こんにちは。TeamSABOTENのスクール講師・奥田純代です。 このシリーズでは、実技試験の問1で必ず出題される気象概況の虫食い問題について、簡単に、わかりやすく、そして正確に解説します。

今回は、第53回気象予報士試験<実技2>。地上天気図だけでなく850hPa相当温位・風予想図や気象衛星画像の読み取り問題も含まれています。色々な問題を解いて虫食い問題で満点取れるように学習していきましょう。


■第53回気象予報士試験<実技2>

実技2問1(1)

地上天気図
画像1)図1 地上天気図(着目する情報に赤枠を加筆)

 18日9時の日本付近の気象概況について述べた次の文章の空欄( ① )~( ⑭ )に入る適切な整数値または語句を答えよ。ただし、③⑤は16方位、⑥は図2の等値線の値、⑧⑨⑩は十種雲形を答え、④⑧⑨⑩は漢字で答えよ。

 

 地上天気図によると、佐渡付近に中心気圧が( ① )hPaの低気圧があり、( ② )ノットの速さで( ③ )へ進んでいる。中国大陸から山陰にかけては、( ④ )前線の記号で表示された梅雨前線がのびている。850hPa相当温位・風12時間予想図によると、この前線付近の朝鮮半島上空では、850hPa面でおおむね( ⑤ )の風が吹き、( ⑥ )K以上の高相当温位域になっている。

 

 梅雨前線に近い松江では、全天を8とした全雲量が( ⑦ )であり、( ⑧ )、( ⑨ )、( ⑩ )が観測されている。過去天気として( ⑪ )が報じられているが、前1時間内に( ⑪ )はない。9時の天気は( ⑫ )である。

 

 気象衛星画像で佐渡付近から福島県にかけてと黄海にみられる雲域は、赤外画像で白いことから、雲頂の( ⑬ )が低いことがわかる。また、可視画像でも白く、( ⑭ )がみられる。
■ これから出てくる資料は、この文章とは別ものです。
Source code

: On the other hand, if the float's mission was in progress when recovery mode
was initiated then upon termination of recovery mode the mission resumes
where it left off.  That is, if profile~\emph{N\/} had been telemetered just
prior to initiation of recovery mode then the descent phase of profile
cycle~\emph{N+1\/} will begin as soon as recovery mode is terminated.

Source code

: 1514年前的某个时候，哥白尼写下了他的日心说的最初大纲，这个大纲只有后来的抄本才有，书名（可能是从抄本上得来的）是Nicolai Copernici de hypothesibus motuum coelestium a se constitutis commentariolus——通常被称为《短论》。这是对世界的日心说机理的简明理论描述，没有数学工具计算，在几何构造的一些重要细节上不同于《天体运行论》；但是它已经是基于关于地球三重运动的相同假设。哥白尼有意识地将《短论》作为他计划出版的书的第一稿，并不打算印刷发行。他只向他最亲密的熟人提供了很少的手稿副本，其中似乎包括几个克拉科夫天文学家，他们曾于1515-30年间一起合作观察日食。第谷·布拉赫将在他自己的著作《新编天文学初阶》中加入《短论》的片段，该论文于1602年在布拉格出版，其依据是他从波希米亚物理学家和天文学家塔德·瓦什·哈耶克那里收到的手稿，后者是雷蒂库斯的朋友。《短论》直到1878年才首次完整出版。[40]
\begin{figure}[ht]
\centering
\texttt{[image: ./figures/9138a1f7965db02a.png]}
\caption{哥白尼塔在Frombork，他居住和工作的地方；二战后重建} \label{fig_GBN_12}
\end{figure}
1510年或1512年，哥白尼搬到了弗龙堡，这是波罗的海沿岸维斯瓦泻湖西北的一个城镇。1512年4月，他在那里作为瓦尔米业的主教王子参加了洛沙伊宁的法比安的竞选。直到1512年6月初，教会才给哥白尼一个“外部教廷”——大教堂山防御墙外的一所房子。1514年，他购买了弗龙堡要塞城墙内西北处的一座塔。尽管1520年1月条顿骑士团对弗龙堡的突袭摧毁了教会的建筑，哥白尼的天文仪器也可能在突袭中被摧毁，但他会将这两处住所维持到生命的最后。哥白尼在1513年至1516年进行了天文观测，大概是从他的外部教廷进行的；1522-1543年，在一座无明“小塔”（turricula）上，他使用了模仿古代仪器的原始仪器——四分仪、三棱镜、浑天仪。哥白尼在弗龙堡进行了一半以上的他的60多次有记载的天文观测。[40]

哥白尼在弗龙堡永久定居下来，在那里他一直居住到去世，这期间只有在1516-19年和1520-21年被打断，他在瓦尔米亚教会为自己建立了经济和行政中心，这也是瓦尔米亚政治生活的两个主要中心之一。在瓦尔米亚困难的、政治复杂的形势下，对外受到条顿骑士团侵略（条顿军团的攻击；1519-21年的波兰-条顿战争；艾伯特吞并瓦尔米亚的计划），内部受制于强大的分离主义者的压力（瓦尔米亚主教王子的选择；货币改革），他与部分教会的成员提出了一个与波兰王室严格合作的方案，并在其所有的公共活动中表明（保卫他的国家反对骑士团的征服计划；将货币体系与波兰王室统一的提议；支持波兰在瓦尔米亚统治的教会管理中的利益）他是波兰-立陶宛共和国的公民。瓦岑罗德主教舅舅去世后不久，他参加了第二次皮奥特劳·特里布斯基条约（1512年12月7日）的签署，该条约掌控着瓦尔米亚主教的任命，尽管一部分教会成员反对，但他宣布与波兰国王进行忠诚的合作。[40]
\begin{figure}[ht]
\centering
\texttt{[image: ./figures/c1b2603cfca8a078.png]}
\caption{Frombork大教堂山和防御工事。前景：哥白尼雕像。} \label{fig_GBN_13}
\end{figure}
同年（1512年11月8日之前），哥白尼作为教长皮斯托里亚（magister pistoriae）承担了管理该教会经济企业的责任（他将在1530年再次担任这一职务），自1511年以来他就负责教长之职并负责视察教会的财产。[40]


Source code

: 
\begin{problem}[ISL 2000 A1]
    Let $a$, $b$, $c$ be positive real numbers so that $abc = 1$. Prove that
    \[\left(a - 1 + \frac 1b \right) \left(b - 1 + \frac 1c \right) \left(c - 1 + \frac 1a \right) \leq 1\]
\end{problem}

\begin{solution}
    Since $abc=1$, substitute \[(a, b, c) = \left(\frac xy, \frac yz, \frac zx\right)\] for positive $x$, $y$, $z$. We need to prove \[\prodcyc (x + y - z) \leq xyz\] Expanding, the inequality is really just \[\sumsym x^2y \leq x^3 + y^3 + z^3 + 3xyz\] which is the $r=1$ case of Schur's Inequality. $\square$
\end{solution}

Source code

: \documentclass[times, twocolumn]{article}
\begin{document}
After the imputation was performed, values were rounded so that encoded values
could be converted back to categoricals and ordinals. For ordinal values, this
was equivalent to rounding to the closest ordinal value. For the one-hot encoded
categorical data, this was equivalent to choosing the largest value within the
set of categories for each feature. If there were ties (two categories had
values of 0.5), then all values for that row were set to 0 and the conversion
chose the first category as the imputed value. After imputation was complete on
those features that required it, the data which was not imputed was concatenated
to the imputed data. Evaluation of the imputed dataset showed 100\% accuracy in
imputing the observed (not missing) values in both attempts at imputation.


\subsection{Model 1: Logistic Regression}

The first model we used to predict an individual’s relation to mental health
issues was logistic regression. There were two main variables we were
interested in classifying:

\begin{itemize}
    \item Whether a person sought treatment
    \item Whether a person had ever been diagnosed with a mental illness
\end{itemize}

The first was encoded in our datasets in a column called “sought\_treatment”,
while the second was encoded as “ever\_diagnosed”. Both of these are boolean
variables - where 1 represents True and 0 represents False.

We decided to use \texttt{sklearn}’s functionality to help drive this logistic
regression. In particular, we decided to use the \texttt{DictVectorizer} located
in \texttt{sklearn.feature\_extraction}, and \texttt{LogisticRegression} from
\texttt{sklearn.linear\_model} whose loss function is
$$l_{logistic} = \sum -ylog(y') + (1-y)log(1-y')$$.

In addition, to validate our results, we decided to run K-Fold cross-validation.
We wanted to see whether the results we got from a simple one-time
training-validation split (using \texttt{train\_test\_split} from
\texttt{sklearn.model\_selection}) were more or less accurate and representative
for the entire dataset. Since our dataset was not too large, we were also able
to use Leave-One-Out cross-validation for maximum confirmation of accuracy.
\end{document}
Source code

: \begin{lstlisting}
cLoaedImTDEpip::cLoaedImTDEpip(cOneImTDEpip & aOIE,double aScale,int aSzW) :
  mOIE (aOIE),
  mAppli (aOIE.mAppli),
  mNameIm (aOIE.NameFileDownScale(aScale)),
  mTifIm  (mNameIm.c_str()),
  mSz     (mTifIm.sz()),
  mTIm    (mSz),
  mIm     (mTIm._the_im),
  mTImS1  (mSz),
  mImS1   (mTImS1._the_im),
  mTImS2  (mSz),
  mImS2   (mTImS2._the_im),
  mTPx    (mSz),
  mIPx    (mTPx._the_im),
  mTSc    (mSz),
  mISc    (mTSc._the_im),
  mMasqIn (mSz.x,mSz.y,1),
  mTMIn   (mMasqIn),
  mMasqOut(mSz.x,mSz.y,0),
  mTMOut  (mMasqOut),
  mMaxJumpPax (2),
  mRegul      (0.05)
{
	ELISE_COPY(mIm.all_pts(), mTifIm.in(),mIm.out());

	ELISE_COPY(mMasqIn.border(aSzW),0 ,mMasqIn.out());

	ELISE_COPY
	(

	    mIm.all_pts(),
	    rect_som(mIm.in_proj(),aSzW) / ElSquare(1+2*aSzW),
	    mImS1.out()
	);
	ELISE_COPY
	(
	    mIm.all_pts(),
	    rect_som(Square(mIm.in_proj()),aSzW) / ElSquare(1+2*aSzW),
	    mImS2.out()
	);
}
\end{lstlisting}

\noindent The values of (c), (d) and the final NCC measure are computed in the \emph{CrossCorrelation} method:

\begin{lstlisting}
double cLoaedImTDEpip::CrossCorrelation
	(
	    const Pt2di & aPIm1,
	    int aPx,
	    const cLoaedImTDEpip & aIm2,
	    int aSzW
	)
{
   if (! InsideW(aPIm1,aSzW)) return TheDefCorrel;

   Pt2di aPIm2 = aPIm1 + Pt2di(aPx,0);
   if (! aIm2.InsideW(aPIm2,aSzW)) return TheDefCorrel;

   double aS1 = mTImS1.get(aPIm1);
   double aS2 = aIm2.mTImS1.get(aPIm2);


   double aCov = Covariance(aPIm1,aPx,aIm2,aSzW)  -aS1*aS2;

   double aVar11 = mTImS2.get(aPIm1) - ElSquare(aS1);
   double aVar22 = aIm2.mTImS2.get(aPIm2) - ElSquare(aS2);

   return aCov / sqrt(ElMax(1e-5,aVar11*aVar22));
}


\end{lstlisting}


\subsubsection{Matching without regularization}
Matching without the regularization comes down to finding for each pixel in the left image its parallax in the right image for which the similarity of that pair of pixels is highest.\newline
よって、これらの雲域は槙乱雲と判断される。


①~④は地上天気図から読み取る


①②③は、低気圧の中心を示す✕印の右下の情報から読み取る(画像1の赤枠)。 ③低気圧の進行方向は白抜き矢印が緯度・経度に対してどれくらいの角度なのかを読み取る。

なお、「16方位」で答えるよう指定されている。

④は前線の種類を漢字で答える。

 

① 1006

② 10

③ 南東

④ 停滞


⑤⑥は850hPa相当温位・風12時間予想図から読み取る

<学習のヒント>前線付近について問われているため、地上の前線を描き込んで解いてみよう

850hPa相当温位予想図
画像2)図2 850hPa相当温位・風12時間予想図(地上の前線を紫色の実線、着目する等相当温位線にピンクの実線を加筆)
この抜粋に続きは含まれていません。